Installing Elasticsearch
Installing Elastic's environment was much easier than Hive's. And not only with Elasticsearch, but also for Kibana and cerebro, which are part of Elasticsearch’s stack. Kibana allows the search of indexed data, and the visualization of data in elasticsearch, literally I put some commands in the Kibana’s console and automatically it modifies the Elasticsearch information, and cerebro, which is a tool to make the actions performed more visual.
I just had to download some zips, unzip them, run some files, write the respective ports (9200 for elasticsearch, 9000 for kibana and 5601 for cerebro) in my browser et voilà! I could already do my first tests. This is what the cerebro looks like, you can see that there is a node (the computer that is being used), 6 indices, 9 shards and 51 documents.
In the previous image, the yellow line is not a decorative tool, that line indicates the state of Elasticsearch's configuration. There’s a traffic light which indicates if we are doing the things right or not.
For instance, the green color means that everything is fine, that all the shards and its replicas have been assigned to the respective nodes of the cluster. The yellow line is a warning that one or more replicas couldn’t be assigned to any node and the red color means that one or more primary shards haven’t been assigned to any node.
Difference Between Hadoop and Elasticsearch
As I mentioned before, Hadoop is the ecosystem in which Hive is mounted. It’s likely that the functionality of both will be confused since to a certain extent they are very similar when working with large amounts of data.

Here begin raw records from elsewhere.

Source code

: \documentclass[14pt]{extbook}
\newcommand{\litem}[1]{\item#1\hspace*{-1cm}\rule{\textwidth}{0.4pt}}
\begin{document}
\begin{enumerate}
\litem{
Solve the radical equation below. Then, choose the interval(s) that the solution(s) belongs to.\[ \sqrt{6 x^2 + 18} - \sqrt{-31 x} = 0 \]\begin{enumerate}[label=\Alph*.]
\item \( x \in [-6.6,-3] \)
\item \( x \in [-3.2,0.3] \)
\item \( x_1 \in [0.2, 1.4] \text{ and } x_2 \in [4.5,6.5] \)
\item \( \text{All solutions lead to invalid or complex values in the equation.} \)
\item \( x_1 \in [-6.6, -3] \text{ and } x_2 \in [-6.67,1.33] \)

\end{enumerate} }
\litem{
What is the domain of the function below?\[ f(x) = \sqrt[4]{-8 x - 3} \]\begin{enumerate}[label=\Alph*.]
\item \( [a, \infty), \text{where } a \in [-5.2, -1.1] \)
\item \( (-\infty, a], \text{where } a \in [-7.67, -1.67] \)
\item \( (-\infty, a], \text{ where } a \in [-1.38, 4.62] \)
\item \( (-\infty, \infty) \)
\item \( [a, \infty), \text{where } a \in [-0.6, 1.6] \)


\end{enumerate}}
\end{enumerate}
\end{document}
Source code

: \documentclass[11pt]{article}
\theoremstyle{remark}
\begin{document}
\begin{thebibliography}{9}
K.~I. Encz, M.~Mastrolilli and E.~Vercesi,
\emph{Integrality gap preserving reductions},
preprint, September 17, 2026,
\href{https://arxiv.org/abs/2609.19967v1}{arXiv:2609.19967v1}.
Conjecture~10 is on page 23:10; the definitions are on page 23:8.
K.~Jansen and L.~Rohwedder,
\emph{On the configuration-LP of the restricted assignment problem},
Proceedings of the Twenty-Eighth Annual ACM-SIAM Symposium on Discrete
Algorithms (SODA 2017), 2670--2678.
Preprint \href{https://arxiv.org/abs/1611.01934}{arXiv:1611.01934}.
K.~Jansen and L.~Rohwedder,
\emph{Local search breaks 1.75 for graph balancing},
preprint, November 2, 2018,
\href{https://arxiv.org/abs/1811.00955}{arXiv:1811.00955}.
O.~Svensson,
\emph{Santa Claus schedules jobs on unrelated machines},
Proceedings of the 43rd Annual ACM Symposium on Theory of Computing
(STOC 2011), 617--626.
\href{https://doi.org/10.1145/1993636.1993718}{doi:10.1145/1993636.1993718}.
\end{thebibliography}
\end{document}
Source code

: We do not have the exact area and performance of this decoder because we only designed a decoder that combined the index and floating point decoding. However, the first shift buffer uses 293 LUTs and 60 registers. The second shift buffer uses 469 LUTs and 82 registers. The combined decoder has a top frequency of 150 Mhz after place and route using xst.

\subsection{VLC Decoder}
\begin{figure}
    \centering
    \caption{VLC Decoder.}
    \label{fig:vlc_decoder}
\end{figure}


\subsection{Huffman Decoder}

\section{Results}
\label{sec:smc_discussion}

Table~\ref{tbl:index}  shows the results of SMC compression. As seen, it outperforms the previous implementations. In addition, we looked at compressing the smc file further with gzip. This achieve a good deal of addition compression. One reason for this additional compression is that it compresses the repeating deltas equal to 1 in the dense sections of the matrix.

Don’t worry, here are some of the main differences you will find,
- Hadoop works with parallel data processing with the help of its distributed file system, while Elasticsearch is only the search engine.
- Hadoop is based on the MapReduce framework which is comparatively more complex to understand and implement than Elasticsearch which is based on JSON and hence Domain-specific language.
- Hadoop is for Batch Processing while Elasticsearch makes real-time queries and results.
- Setting up Hadoop clusters is smoother than the more error-prone setting clusters of Elasticsearch.
- Hadoop doesn’t have such advanced searching and analytical search capabilities as Elasticsearch does.
So, it can be deduced that part of the deficiencies of one, are the strengths of the other. And this is why there is now something called Elasticsearch-Hadoop, which combines the best of both. Basically, Hadoop's large amount of storage and powerful data processing with Elasticsearch analytics and real-time searches.
Only with tools like Hive, it was possible for big companies like Facebook or Netflix to start handling large amounts of information. This is no longer possible to do it with traditional methods. Facebook alone has 2,449 million active users around the world (Can you believe it?).
Even Amazon now has an Apache Hive fork included in Amazon Elastic MapReduce to do Amazon Web Services and create and monitor applications. The Elasticsearch user list includes companies such as GitHub, Mozilla and Etsy, just to name a few.
Finally...
Now you know how to identify which of these technologies fit your expectations and which reach your purpose. While one is for storing large amounts of data, the other is for efficient and fast searching.
We cannot forget the fact that the use of Big Data by companies is increasingly significant and it is important to be able to manage all this information. Hive and Elasticsearch are just some of the tools that are being used by some companies, let's take advantage of the fact that they are open source.
Consider what these imply when you want to use them and don’t be afraid to experiment, in the end whether the results are negative or positive, in both cases you will end up with more knowledge than when you started.
I really hope you enjoyed reading this post.